Casting light on glow-in-the-dark materials
We're all probably familiar with light-emitting numbers on alarm clocks and the fluorescence of emergency signs. These glow-in-the-dark features have been around for decades. They have many functions, particularly because they allow for important objects to be seen in the dark. But most of these materials are made from inorganic substances that have complicated manufacturing processes, which require rare elements and fabrication temperatures to be over 1000°C.
However, according to one researcher at the Okinawa Institute of Science and Technology Graduate University (OIST), this might not be the case in the not-so-distant future. Organic materials could provide a viable alternative for glow-in-the-dark devices, and they are easier and cheaper to produce, explained Professor Ryota Kabe.
Professor Kabe joined OIST in August 2019 and leads the Organic Optoelectronics Unit. This unit explores the optical and electrical properties of organic molecules that could be used for glow-in-the-dark devices. Professor Kabe and his team spend their days designing and synthesizing new organic molecules based on both computational calculations and experiments.
“I combine photochemistry with photo-physics to produce novel glow-in-the-dark materials,” said Professor Kabe. “With this research, we’ll eventually be able to make different inks and paints that have glow-in-the-dark properties and to expand their applications.”
Glow-in-the-dark materials are activated upon exposure to ultraviolet or visible light. Substances within a given material absorb the excitation energy and release it as a differently colored light either quickly or slowly. Researchers have been exploiting the slow emission process for several decades.
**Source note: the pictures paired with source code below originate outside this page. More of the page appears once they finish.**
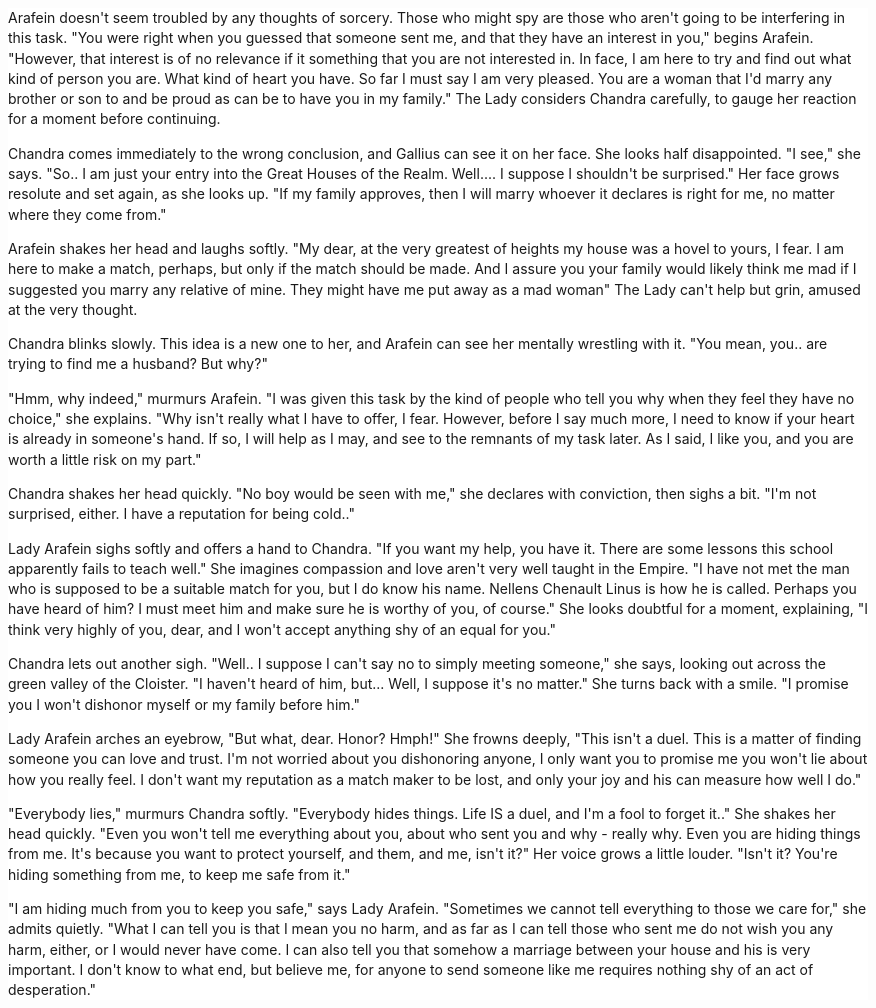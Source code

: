 Arafein doesn't seem troubled by any thoughts of sorcery. Those who might spy are those who aren't going to be interfering in this task. "You were right when you guessed that someone sent me, and that they have an interest in you," begins Arafein. "However, that interest is of no relevance if it something that you are not interested in. In face, I am here to try and find out what kind of person you are. What kind of heart you have. So far I must say I am very pleased. You are a woman that I'd marry any brother or son to and be proud as can be to have you in my family." The Lady considers Chandra carefully, to gauge her reaction for a moment before continuing.

Chandra comes immediately to the wrong conclusion, and Gallius can see it on her face. She looks half disappointed. "I see," she says. "So.. I am just your entry into the Great Houses of the Realm. Well.... I suppose I shouldn't be surprised." Her face grows resolute and set again, as she looks up. "If my family approves, then I will marry whoever it declares is right for me, no matter where they come from."

Arafein shakes her head and laughs softly. "My dear, at the very greatest of heights my house was a hovel to yours, I fear. I am here to make a match, perhaps, but only if the match should be made. And I assure you your family would likely think me mad if I suggested you marry any relative of mine. They might have me put away as a mad woman" The Lady can't help but grin, amused at the very thought.

Chandra blinks slowly. This idea is a new one to her, and Arafein can see her mentally wrestling with it. "You mean, you.. are trying to find me a husband? But why?"

"Hmm, why indeed," murmurs Arafein. "I was given this task by the kind of people who tell you why when they feel they have no choice," she explains. "Why isn't really what I have to offer, I fear. However, before I say much more, I need to know if your heart is already in someone's hand. If so, I will help as I may, and see to the remnants of my task later. As I said, I like you, and you are worth a little risk on my part."

Chandra shakes her head quickly. "No boy would be seen with me," she declares with conviction, then sighs a bit. "I'm not surprised, either. I have a reputation for being cold.."

Lady Arafein sighs softly and offers a hand to Chandra. "If you want my help, you have it. There are some lessons this school apparently fails to teach well." She imagines compassion and love aren't very well taught in the Empire. "I have not met the man who is supposed to be a suitable match for you, but I do know his name. Nellens Chenault Linus is how he is called. Perhaps you have heard of him? I must meet him and make sure he is worthy of you, of course." She looks doubtful for a moment, explaining, "I think very highly of you, dear, and I won't accept anything shy of an equal for you."

Chandra lets out another sigh. "Well.. I suppose I can't say no to simply meeting someone," she says, looking out across the green valley of the Cloister. "I haven't heard of him, but... Well, I suppose it's no matter." She turns back with a smile. "I promise you I won't dishonor myself or my family before him."

Lady Arafein arches an eyebrow, "But what, dear. Honor? Hmph!" She frowns deeply, "This isn't a duel. This is a matter of finding someone you can love and trust. I'm not worried about you dishonoring anyone, I only want you to promise me you won't lie about how you really feel. I don't want my reputation as a match maker to be lost, and only your joy and his can measure how well I do."

"Everybody lies," murmurs Chandra softly. "Everybody hides things. Life IS a duel, and I'm a fool to forget it.." She shakes her head quickly. "Even you won't tell me everything about you, about who sent you and why - really why. Even you are hiding things from me. It's because you want to protect yourself, and them, and me, isn't it?" Her voice grows a little louder. "Isn't it? You're hiding something from me, to keep me safe from it."

"I am hiding much from you to keep you safe," says Lady Arafein. "Sometimes we cannot tell everything to those we care for," she admits quietly. "What I can tell you is that I mean you no harm, and as far as I can tell those who sent me do not wish you any harm, either, or I would never have come. I can also tell you that somehow a marriage between your house and his is very important. I don't know to what end, but believe me, for anyone to send someone like me requires nothing shy of an act of desperation."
In 2017, research led by Professor Kabe, published in Nature, described the first genuine organic glow-in-the-dark system. The researchers demonstrated that this material could glow green for more than one hour at room temperature if they applied a simple mixture of two organic molecules. Unlike glow-in-the-dark devices that use inorganic materials, this system did not require rare elements and was much easier to fabricate.
The molecules Professor Kabe designed are colloquially known as an ‘electron donor’ and an ‘electron acceptor’. When exposed to light, the electron acceptor gains the extra energy necessary to take an electron from the electron donor. This results in the donor becoming positively charged. When the two charges eventually come back together, they gradually release their energy as light for over an hour. Previously, the longest emissions from organic material at room temperature were only a few minutes.
More recently, in a study published in Advanced Functional Materials, Professor Kabe reported that by fine-tuning elements of the molecules, he and his colleagues were able to create an orange glow-in-the-dark material that was more stable.
“It depends on the structure of the materials,” said Professor Kabe, “If we mix two materials, then we can see that they can have a different function. These kinds of materials can be used for all sorts of emergency lights, paints, and inks. Normally, they require very high temperatures to make, but because our materials are all organic, we can produce them cheaply and efficiently.”
Whilst at OIST, Professor Kabe plans to continue to investigate different materials that could have glow-in-the-dark functions. He is excited about the interdisciplinary approach and the resources that are available here.
“I came to OIST for the research environment. In my opinion, this is the best place in Japan for research as the facilities are so good.”